DIRECTIONS FOR THIS TASK -
Transcribe the data exactly.

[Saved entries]
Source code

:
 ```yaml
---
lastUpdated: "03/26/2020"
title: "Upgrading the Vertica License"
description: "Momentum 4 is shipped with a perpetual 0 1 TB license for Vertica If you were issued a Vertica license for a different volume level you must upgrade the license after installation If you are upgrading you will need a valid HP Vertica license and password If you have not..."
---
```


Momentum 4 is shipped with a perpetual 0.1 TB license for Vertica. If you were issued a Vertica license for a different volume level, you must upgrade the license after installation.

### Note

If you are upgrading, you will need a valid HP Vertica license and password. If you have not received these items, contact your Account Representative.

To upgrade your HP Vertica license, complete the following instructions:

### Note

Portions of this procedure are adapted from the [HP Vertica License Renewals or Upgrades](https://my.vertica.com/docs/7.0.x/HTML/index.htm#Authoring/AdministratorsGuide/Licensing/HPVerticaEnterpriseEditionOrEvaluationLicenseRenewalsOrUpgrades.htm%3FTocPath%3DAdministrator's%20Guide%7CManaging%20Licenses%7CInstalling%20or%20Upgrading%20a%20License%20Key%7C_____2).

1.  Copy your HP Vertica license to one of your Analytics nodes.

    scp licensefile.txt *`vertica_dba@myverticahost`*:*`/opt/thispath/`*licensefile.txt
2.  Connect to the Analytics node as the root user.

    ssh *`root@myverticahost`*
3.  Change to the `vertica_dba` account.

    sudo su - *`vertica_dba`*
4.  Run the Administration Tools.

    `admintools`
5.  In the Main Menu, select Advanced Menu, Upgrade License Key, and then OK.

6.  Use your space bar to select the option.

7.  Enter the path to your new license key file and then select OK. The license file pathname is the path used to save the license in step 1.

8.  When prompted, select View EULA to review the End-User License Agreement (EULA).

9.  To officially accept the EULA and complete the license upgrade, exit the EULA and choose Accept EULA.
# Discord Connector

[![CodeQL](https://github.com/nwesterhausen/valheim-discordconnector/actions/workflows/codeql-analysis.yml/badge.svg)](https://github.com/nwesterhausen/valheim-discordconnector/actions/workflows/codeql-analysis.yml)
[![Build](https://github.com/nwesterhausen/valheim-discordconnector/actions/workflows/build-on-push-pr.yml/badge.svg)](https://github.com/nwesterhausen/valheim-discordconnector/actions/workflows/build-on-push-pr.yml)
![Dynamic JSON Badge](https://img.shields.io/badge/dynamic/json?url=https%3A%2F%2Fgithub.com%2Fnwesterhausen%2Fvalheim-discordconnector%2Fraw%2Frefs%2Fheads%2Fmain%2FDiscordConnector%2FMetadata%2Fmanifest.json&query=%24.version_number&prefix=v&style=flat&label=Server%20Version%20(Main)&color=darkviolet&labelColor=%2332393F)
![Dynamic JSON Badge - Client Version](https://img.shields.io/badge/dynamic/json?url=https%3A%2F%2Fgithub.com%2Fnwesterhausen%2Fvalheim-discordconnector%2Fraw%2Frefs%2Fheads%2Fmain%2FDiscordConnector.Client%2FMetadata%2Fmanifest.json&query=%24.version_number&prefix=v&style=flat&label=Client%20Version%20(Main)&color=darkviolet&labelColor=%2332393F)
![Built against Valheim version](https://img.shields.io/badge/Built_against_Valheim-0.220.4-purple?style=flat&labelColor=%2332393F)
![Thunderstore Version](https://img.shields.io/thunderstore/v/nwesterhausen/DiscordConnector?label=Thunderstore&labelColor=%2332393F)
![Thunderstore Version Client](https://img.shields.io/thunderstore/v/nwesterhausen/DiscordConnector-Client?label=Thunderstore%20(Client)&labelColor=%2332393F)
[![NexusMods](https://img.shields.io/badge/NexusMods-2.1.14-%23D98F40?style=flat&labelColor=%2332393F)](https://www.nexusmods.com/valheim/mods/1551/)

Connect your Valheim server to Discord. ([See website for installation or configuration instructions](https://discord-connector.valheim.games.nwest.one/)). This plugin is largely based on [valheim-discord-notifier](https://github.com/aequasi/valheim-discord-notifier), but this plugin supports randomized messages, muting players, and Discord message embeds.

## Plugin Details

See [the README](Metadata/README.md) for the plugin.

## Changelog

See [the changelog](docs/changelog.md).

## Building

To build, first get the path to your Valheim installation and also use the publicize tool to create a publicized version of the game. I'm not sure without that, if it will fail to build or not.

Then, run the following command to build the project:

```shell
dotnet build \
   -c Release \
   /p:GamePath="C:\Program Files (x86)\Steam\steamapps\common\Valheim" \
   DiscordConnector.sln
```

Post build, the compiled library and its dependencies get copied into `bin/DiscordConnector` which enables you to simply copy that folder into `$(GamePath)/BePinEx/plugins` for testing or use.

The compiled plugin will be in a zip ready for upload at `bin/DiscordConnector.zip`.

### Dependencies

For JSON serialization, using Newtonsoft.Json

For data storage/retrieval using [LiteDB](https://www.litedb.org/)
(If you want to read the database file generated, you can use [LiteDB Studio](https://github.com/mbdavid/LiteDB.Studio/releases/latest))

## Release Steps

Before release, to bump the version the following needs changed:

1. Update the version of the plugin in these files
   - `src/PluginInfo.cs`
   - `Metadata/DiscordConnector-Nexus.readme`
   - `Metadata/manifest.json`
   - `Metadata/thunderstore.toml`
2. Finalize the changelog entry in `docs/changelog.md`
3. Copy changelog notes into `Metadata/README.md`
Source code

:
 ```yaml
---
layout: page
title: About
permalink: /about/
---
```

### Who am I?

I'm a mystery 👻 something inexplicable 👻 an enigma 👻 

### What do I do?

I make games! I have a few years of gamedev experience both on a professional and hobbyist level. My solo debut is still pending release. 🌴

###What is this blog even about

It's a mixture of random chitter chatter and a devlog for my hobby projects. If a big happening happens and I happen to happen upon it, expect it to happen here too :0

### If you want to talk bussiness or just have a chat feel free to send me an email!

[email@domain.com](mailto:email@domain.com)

RESULT OF THE TASK -
Source code

:
 ```yaml
---
lastUpdated: "03/26/2020"
title: "Upgrading the Vertica License"
description: "Momentum 4 is shipped with a perpetual 0 1 TB license for Vertica If you were issued a Vertica license for a different volume level you must upgrade the license after installation If you are upgrading you will need a valid HP Vertica license and password If you have not..."
---
```


Momentum 4 is shipped with a perpetual 0.1 TB license for Vertica. If you were issued a Vertica license for a different volume level, you must upgrade the license after installation.

### Note

If you are upgrading, you will need a valid HP Vertica license and password. If you have not received these items, contact your Account Representative.

To upgrade your HP Vertica license, complete the following instructions:

### Note

Portions of this procedure are adapted from the [HP Vertica License Renewals or Upgrades](https://my.vertica.com/docs/7.0.x/HTML/index.htm#Authoring/AdministratorsGuide/Licensing/HPVerticaEnterpriseEditionOrEvaluationLicenseRenewalsOrUpgrades.htm%3FTocPath%3DAdministrator's%20Guide%7CManaging%20Licenses%7CInstalling%20or%20Upgrading%20a%20License%20Key%7C_____2).

1.  Copy your HP Vertica license to one of your Analytics nodes.

    scp licensefile.txt *`vertica_dba@myverticahost`*:*`/opt/thispath/`*licensefile.txt
2.  Connect to the Analytics node as the root user.

    ssh *`root@myverticahost`*
3.  Change to the `vertica_dba` account.

    sudo su - *`vertica_dba`*
4.  Run the Administration Tools.

    `admintools`
5.  In the Main Menu, select Advanced Menu, Upgrade License Key, and then OK.

6.  Use your space bar to select the option.

7.  Enter the path to your new license key file and then select OK. The license file pathname is the path used to save the license in step 1.

8.  When prompted, select View EULA to review the End-User License Agreement (EULA).

9.  To officially accept the EULA and complete the license upgrade, exit the EULA and choose Accept EULA.
# Discord Connector

[![CodeQL](https://github.com/nwesterhausen/valheim-discordconnector/actions/workflows/codeql-analysis.yml/badge.svg)](https://github.com/nwesterhausen/valheim-discordconnector/actions/workflows/codeql-analysis.yml)
[![Build](https://github.com/nwesterhausen/valheim-discordconnector/actions/workflows/build-on-push-pr.yml/badge.svg)](https://github.com/nwesterhausen/valheim-discordconnector/actions/workflows/build-on-push-pr.yml)
![Dynamic JSON Badge](https://img.shields.io/badge/dynamic/json?url=https%3A%2F%2Fgithub.com%2Fnwesterhausen%2Fvalheim-discordconnector%2Fraw%2Frefs%2Fheads%2Fmain%2FDiscordConnector%2FMetadata%2Fmanifest.json&query=%24.version_number&prefix=v&style=flat&label=Server%20Version%20(Main)&color=darkviolet&labelColor=%2332393F)
![Dynamic JSON Badge - Client Version](https://img.shields.io/badge/dynamic/json?url=https%3A%2F%2Fgithub.com%2Fnwesterhausen%2Fvalheim-discordconnector%2Fraw%2Frefs%2Fheads%2Fmain%2FDiscordConnector.Client%2FMetadata%2Fmanifest.json&query=%24.version_number&prefix=v&style=flat&label=Client%20Version%20(Main)&color=darkviolet&labelColor=%2332393F)
![Built against Valheim version](https://img.shields.io/badge/Built_against_Valheim-0.220.4-purple?style=flat&labelColor=%2332393F)
![Thunderstore Version](https://img.shields.io/thunderstore/v/nwesterhausen/DiscordConnector?label=Thunderstore&labelColor=%2332393F)
![Thunderstore Version Client](https://img.shields.io/thunderstore/v/nwesterhausen/DiscordConnector-Client?label=Thunderstore%20(Client)&labelColor=%2332393F)
[![NexusMods](https://img.shields.io/badge/NexusMods-2.1.14-%23D98F40?style=flat&labelColor=%2332393F)](https://www.nexusmods.com/valheim/mods/1551/)

Connect your Valheim server to Discord. ([See website for installation or configuration instructions](https://discord-connector.valheim.games.nwest.one/)). This plugin is largely based on [valheim-discord-notifier](https://github.com/aequasi/valheim-discord-notifier), but this plugin supports randomized messages, muting players, and Discord message embeds.

## Plugin Details

See [the README](Metadata/README.md) for the plugin.

## Changelog

See [the changelog](docs/changelog.md).

## Building

To build, first get the path to your Valheim installation and also use the publicize tool to create a publicized version of the game. I'm not sure without that, if it will fail to build or not.

Then, run the following command to build the project:

```shell
dotnet build \
   -c Release \
   /p:GamePath="C:\Program Files (x86)\Steam\steamapps\common\Valheim" \
   DiscordConnector.sln
```

Post build, the compiled library and its dependencies get copied into `bin/DiscordConnector` which enables you to simply copy that folder into `$(GamePath)/BePinEx/plugins` for testing or use.

The compiled plugin will be in a zip ready for upload at `bin/DiscordConnector.zip`.

### Dependencies

For JSON serialization, using Newtonsoft.Json

For data storage/retrieval using [LiteDB](https://www.litedb.org/)
(If you want to read the database file generated, you can use [LiteDB Studio](https://github.com/mbdavid/LiteDB.Studio/releases/latest))

## Release Steps

Before release, to bump the version the following needs changed:

1. Update the version of the plugin in these files
   - `src/PluginInfo.cs`
   - `Metadata/DiscordConnector-Nexus.readme`
   - `Metadata/manifest.json`
   - `Metadata/thunderstore.toml`
2. Finalize the changelog entry in `docs/changelog.md`
3. Copy changelog notes into `Metadata/README.md`
Source code

:
 ```yaml
---
layout: page
title: About
permalink: /about/
---
```

### Who am I?

I'm a mystery 👻 something inexplicable 👻 an enigma 👻 

### What do I do?

I make games! I have a few years of gamedev experience both on a professional and hobbyist level. My solo debut is still pending release. 🌴

###What is this blog even about

It's a mixture of random chitter chatter and a devlog for my hobby projects. If a big happening happens and I happen to happen upon it, expect it to happen here too :0

### If you want to talk bussiness or just have a chat feel free to send me an email!

[email@domain.com](mailto:email@domain.com)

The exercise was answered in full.